Software, technology, sysadmin war stories, and more. Feed
Monday, February 25, 2013

Fixing a sick Indy in a fishbowl room

I've had to rescue some weird machines over the years. Not all of this happened in the scope of a sysadmin or tech support gig. Sometimes, I got stuck with something because I was the only "Unix person" around at the time, and possibly because they could guilt me into helping.

This was the case with the sick SGI Indy at my school. In this one "fishbowl" classroom (so named because it had a -large- window to the hallway for no apparent reason), they had a bunch of Windows boxes in rows, and a lonely little SGI box sitting on the back shelf. It was plugged in and could be turned on, but it was impossible to log in. Apparently, someone had lost the root password.

I didn't know anything about you'd bring one of those to single user mode, no documentation was available, and I'm not sure how much help I would have found online. Still, I had a better idea: let me pull out the disk and feed it to one of my Linux boxes at work. I know they can mount the filesystem, even if just read-only, and then I'll read the passwd file and simply crack the root password. Then I'll put the drive back into the real machine, log in with that password, and set things straight.

They actually went along with this, and so, one night, I cracked open the box, extracted the drive, and slipped it into an anti-static bag. The next day I took it to work where there were plenty of Linux boxes with a variety of SCSI connectors. One was bound to fit. I got it connected and mounted it read-only, and that's when I found out what had actually happened. They hadn't lost their root password. Oh no, this was far worse than that.

Someone had scribbled all over /etc/passwd. You couldn't log in as root, or any other user for that matter, since there were no valid entries in the file! It looked like someone had written a shell script in an attempt to mass-add new users from a list, and had overwritten the passwd file with the input data in the process. Then, they must have logged out and/or exited the root shell before putting it back to a working state. Given that Linux did not have a way to write to that filesystem, I was unable to drop in a simple "root:(blah):0:0::/root:/bin/sh" to bring it back to life. I'd need another SGI machine to do that.

Where was I going to find another "real Unix" box? Certainly not where I worked. All we had were a couple of Linux and BSD/OS machines and a gaggle of Windows boxes. Fortunately, I knew people who could help.

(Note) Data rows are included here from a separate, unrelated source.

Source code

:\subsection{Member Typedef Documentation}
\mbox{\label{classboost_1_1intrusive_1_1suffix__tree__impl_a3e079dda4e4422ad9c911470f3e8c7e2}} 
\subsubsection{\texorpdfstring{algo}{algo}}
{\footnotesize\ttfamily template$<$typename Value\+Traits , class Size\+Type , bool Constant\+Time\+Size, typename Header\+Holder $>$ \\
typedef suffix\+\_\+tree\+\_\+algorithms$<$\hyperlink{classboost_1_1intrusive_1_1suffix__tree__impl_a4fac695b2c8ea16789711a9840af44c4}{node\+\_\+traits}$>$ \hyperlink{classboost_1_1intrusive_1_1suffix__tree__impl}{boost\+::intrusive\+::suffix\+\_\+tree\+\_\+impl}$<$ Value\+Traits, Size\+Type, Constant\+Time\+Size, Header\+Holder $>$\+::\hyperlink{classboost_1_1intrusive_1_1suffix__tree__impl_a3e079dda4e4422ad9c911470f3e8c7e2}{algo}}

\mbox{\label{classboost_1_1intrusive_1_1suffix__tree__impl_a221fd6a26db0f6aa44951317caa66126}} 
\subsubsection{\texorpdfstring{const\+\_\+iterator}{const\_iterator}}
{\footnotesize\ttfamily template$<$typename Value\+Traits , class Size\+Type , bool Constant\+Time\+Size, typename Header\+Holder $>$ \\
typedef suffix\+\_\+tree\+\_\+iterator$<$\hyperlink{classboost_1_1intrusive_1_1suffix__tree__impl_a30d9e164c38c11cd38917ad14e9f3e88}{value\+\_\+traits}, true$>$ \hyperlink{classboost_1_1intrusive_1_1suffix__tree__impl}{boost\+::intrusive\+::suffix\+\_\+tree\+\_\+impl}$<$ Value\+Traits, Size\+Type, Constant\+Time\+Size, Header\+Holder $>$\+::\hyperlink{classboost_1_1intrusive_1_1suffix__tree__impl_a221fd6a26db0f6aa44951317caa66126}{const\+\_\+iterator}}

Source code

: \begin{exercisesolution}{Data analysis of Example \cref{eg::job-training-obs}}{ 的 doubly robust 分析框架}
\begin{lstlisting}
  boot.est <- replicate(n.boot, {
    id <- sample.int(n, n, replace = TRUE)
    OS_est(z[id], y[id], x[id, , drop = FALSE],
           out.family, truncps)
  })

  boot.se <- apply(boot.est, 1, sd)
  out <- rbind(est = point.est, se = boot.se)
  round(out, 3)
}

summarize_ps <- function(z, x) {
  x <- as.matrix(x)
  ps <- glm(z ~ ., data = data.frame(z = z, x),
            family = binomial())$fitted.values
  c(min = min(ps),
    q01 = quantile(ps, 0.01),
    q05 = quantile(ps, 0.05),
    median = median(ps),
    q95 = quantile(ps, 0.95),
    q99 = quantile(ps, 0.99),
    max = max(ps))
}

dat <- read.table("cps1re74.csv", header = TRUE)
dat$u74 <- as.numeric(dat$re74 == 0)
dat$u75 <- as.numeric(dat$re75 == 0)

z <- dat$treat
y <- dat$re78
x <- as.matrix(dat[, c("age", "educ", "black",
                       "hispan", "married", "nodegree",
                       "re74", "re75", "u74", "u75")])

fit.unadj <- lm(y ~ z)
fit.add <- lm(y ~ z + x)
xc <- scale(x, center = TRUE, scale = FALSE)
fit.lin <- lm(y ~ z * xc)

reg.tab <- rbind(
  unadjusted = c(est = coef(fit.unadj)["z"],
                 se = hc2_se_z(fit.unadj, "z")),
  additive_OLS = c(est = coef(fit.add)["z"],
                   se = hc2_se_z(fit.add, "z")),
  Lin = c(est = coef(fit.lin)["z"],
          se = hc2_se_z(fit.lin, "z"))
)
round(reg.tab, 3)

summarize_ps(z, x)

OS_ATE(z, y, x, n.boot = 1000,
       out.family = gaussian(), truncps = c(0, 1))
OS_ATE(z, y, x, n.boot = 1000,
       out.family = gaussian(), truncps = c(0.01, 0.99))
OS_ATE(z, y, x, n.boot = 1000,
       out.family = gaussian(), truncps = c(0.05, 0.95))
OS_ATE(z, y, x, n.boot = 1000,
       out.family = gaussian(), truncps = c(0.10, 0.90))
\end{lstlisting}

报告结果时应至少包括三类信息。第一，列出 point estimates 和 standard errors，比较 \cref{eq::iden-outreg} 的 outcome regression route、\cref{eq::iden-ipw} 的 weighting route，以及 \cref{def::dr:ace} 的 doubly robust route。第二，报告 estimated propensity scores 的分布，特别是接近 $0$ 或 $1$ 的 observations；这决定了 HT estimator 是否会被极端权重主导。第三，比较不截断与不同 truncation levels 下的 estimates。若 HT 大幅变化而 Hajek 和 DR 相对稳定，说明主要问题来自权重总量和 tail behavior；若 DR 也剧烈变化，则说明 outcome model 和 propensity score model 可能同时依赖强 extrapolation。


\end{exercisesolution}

My friend the webmaster had previously worked at a place which used SGIs. He still knew people there and was on good terms with them, so he got a friend of his to help us out.

One evening, we went over there with the drive and handed it over. There, in a back room, one of their guys cracked open their machine, mounted the disk, grimaced at the mess, and then cranked up vi and keyed in a quick placeholder entry. Then he just unmounted it, shut down the box, unplugged the disk, and handed it back. It didn't take long. We probably spent more time talking about random tech things than actually playing with the drive.

Back at school, I told them what I had found and what we managed to do to fix it, and they were happy, but apparently they had decided to move on. That machine would no longer be used, and even though it theoretically would boot and allow logins, it wasn't worth the trouble of trying to maintain any more. They were over it.

Had I known they intended to just throw the machine out, I would have done far more interesting things with that drive. For one thing, I intended to find out whether the filesystem had any sort of checksums or other integrity measures for the content. I was going to hex-edit the raw partition, find the passwd file, and slap in just enough bytes to make it parse properly. I might not be able to see it as a real filesystem, but those bytes had to in there somewhere. Somehow, sector editing always shows up in my life when everything else fails.

I guess I'll never know whether that might have worked.